We designed a light-weight static checking program for our tool, which is implemented by using a parser combinator library Parsec, and user-defined datatypes in Haskell performing pattern-matchings by constructors of the user-defined data types. And the tool is integrated with GNU Emacs editor. The pragma and the line containing passible errors are high-lighted in the editor, as shown in Figure 7.



Figure 7. Integrated environment with Emacs

Through the development of our tool, we found that abstract descriptions in XMP are useful to not only development of a program but also verification of the program.

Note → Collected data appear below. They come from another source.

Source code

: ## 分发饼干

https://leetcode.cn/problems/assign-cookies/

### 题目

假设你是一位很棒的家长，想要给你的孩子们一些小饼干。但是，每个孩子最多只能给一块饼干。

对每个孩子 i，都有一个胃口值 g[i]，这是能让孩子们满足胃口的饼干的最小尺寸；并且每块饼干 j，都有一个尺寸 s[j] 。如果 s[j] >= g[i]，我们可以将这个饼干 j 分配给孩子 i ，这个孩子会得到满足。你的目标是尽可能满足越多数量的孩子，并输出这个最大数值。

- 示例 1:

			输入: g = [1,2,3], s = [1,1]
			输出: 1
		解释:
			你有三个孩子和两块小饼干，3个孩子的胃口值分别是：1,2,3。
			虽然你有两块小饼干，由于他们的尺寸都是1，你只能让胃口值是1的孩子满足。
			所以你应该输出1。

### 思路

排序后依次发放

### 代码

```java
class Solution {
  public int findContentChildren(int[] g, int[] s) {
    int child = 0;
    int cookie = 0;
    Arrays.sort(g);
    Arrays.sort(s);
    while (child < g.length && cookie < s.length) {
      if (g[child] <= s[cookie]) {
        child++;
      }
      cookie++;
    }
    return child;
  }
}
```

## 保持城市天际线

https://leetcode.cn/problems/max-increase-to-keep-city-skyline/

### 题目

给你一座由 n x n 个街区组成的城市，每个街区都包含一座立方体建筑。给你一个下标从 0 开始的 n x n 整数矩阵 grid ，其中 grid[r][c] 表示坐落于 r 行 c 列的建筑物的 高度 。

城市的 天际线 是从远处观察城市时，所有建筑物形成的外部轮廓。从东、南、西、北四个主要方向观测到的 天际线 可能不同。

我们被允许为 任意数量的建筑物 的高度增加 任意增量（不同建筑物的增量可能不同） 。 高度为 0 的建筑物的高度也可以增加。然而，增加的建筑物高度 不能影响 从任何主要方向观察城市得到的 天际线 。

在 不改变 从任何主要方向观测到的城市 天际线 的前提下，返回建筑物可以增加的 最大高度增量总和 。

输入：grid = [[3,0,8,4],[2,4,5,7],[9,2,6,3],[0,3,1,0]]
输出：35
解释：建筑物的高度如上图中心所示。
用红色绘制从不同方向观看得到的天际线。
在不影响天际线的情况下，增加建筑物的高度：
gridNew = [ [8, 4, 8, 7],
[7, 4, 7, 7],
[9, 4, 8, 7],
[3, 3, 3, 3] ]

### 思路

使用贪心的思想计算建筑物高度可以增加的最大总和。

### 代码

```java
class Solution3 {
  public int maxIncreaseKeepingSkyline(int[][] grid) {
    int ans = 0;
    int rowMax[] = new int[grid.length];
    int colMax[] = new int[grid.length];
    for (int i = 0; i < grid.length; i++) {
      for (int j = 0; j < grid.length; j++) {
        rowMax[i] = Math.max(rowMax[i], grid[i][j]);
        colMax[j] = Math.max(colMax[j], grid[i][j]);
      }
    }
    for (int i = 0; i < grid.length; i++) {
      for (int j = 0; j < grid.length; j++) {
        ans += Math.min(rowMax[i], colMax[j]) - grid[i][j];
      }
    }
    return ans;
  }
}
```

One of the problems with PGAS languages including XcalableMP is that programmers can easily introduce concurrency bugs into their programs. For example, race conditions tend to occur because a portion of a single address space can be manipulated by multiple threads simultaneously. A solution that avoids race conditions is to synchronize accesses from multiple threads with synchronization primitives (e.g., synchronization locks), but this is not that easy for two reasons. First, excessive use of synchronization may severely degrade the performance of the program. Second, synchronization primitives themselves sometimes introduce other problems. For example, improper use of synchronization locks may cause deadlock.

Model checking is one approach for addressing the problem of concurrency bugs. Basically, software model checking explores all the states that can be reached by executing a given program, and checks whether a given property is ensured (e.g., there are no race conditions or deadlock).

Model checking of partitioned global address space programs tends to suffer from the state explosion problem because these programs allow concurrent and/or parallel execution and memory sharing. To avoid this problem, it is essential to perform proper abstractions based on the properties to be verified because these can dramatically reduce the number of states to be explored in programs. However, it is not always easy to automatically infer proper abstractions because programs and properties to be verified vary.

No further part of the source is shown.